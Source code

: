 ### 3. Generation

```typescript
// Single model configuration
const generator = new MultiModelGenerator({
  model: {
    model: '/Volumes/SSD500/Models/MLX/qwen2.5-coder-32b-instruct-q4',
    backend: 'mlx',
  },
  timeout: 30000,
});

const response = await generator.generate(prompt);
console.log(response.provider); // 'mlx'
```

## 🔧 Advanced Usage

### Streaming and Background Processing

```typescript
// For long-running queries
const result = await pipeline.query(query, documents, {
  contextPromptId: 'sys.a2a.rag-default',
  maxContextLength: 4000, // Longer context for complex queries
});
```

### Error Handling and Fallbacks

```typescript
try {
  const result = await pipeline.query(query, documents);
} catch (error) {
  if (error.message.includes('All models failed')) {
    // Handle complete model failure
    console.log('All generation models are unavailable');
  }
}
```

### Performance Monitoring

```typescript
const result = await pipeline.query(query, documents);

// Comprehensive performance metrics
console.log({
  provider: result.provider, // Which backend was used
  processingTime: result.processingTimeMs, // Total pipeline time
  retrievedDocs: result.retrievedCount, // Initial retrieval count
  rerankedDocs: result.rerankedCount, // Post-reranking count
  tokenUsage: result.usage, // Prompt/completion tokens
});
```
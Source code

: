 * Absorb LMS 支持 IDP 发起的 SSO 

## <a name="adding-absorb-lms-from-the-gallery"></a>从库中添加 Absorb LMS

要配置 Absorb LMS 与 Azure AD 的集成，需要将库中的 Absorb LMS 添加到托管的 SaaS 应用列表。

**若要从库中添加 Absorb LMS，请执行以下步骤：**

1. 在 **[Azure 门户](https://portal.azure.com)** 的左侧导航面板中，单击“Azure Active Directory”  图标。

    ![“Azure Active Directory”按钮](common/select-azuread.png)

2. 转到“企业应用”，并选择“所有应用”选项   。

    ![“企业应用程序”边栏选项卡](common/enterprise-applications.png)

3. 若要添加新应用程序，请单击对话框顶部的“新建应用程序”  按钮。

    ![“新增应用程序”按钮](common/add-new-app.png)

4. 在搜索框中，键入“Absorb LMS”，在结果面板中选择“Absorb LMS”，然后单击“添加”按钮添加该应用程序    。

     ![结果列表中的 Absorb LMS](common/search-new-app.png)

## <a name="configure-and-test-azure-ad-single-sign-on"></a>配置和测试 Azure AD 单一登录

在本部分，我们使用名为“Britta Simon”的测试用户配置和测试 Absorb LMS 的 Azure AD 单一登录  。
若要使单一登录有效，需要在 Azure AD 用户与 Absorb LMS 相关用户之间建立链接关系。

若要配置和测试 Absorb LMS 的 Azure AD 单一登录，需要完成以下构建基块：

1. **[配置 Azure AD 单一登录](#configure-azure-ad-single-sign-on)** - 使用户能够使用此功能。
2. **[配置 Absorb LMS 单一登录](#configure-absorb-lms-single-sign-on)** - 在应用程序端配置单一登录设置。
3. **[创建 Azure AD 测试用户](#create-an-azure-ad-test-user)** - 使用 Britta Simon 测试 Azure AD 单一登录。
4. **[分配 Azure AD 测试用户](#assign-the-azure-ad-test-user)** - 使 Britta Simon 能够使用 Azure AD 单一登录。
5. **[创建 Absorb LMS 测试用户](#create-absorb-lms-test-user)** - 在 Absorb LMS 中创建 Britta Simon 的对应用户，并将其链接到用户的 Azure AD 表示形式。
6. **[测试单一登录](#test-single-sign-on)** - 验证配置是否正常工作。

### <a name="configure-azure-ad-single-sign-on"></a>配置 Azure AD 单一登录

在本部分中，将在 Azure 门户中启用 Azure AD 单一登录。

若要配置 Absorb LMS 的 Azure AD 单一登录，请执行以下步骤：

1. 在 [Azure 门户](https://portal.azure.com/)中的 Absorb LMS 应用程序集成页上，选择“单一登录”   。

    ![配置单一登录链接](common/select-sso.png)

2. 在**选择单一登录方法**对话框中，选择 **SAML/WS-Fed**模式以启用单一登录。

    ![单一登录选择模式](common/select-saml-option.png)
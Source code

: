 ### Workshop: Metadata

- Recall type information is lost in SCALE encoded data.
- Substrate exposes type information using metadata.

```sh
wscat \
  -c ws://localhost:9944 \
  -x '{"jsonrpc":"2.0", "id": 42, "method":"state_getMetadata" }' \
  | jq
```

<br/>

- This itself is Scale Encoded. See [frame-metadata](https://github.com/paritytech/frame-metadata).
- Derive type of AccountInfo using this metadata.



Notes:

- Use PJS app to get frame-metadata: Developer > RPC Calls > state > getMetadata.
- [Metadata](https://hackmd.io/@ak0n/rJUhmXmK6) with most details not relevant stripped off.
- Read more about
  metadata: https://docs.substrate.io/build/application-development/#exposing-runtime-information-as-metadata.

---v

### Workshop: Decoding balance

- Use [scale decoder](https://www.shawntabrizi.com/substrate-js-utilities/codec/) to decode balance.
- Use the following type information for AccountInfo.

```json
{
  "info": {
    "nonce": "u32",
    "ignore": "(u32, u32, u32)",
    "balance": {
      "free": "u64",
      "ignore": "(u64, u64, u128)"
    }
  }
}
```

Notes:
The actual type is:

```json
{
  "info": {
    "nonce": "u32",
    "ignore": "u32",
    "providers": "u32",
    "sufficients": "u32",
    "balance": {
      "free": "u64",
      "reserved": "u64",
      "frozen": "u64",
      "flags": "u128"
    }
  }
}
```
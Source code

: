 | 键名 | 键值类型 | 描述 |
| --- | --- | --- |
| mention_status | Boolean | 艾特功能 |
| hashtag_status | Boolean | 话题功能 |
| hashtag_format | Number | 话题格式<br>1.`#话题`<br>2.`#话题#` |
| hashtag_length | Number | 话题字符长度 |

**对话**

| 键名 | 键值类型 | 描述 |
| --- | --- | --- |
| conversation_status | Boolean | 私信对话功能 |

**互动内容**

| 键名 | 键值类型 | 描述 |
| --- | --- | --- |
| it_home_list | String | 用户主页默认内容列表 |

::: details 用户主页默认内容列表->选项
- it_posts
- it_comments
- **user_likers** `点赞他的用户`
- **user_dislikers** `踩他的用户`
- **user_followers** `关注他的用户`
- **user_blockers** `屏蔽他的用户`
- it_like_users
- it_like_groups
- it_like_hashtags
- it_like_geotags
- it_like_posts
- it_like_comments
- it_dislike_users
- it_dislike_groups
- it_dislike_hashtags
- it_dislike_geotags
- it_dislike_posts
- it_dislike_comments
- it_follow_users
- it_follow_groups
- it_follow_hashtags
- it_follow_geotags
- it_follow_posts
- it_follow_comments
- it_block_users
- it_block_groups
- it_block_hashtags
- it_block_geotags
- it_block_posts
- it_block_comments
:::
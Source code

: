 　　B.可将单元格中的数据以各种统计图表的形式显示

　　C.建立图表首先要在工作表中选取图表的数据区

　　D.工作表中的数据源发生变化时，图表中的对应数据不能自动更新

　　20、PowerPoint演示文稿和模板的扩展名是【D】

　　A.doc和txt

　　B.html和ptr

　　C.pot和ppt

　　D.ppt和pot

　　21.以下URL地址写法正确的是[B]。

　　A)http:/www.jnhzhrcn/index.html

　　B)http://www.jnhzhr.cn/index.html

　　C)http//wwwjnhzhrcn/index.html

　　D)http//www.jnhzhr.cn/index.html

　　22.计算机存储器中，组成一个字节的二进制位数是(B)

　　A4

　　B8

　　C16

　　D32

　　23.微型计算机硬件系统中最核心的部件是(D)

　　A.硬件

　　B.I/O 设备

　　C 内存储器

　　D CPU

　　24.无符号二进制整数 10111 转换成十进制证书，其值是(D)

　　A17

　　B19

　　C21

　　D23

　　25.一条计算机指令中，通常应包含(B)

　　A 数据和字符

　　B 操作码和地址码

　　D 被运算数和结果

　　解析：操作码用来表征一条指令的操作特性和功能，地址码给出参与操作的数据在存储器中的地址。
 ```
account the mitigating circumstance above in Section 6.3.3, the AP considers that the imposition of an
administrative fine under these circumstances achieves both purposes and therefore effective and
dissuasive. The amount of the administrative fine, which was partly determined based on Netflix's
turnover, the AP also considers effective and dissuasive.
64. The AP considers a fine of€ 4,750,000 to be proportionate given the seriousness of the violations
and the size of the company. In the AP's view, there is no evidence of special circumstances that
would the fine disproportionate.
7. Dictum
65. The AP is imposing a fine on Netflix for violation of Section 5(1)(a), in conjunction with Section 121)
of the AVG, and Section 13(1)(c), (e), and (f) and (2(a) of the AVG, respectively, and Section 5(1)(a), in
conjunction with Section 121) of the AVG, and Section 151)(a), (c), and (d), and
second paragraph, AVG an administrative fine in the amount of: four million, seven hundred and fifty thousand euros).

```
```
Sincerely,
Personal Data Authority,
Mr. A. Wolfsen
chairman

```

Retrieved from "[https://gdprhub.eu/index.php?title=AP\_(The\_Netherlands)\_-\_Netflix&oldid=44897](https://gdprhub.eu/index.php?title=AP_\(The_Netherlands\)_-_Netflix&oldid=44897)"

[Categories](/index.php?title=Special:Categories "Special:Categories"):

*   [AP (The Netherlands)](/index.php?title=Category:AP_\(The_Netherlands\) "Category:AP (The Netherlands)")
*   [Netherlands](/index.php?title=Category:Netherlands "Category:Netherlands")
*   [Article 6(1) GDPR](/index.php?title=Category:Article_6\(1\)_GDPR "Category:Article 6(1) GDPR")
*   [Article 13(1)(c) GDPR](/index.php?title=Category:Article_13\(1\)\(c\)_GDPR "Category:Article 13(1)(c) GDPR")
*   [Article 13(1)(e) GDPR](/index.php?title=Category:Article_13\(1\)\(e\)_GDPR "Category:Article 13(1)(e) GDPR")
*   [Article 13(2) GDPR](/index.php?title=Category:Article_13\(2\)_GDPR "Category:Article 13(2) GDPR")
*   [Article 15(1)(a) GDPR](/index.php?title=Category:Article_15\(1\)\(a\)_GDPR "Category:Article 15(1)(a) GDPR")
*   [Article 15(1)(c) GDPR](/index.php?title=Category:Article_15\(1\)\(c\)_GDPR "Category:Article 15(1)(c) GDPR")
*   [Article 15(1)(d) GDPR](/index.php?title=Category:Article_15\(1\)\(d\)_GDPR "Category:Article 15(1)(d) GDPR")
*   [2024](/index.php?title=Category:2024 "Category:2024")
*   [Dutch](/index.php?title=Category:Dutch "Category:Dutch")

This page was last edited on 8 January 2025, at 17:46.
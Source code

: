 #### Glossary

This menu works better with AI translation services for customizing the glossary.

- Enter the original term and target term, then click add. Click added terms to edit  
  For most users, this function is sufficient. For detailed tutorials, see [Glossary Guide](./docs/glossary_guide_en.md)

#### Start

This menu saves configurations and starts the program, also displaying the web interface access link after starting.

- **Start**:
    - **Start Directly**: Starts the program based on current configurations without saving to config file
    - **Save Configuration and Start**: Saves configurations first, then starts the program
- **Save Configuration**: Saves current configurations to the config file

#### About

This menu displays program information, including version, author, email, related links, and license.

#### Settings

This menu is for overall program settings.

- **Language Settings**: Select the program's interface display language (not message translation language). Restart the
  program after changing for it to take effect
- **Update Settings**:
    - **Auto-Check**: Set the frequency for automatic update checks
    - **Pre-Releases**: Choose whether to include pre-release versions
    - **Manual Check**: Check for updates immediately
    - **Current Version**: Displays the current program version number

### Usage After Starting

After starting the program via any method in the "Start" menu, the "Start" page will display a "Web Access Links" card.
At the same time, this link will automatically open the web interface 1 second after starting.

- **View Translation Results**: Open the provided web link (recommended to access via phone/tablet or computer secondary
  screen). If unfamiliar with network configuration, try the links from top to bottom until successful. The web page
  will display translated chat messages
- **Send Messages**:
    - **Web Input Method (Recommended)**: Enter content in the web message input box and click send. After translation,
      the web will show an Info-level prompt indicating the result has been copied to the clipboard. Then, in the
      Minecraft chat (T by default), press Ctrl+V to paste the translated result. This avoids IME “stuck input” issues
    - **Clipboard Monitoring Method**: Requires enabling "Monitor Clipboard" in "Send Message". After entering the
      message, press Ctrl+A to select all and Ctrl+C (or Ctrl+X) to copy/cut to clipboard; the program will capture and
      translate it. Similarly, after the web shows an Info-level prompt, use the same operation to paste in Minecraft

################

■ TASK REQUIREMENTS ■
From the listing above, repeat exactly the lines starting at the line that includes "### Performance Monitoring" and ending at the line that includes "IDP 发起的 SSO", with nothing outside that span.

■ REPLY TO THE TASK ■
### Performance Monitoring

```typescript
const result = await pipeline.query(query, documents);

// Comprehensive performance metrics
console.log({
  provider: result.provider, // Which backend was used
  processingTime: result.processingTimeMs, // Total pipeline time
  retrievedDocs: result.retrievedCount, // Initial retrieval count
  rerankedDocs: result.rerankedCount, // Post-reranking count
  tokenUsage: result.usage, // Prompt/completion tokens
});
```
Source code

: * Absorb LMS 支持 IDP 发起的 SSO 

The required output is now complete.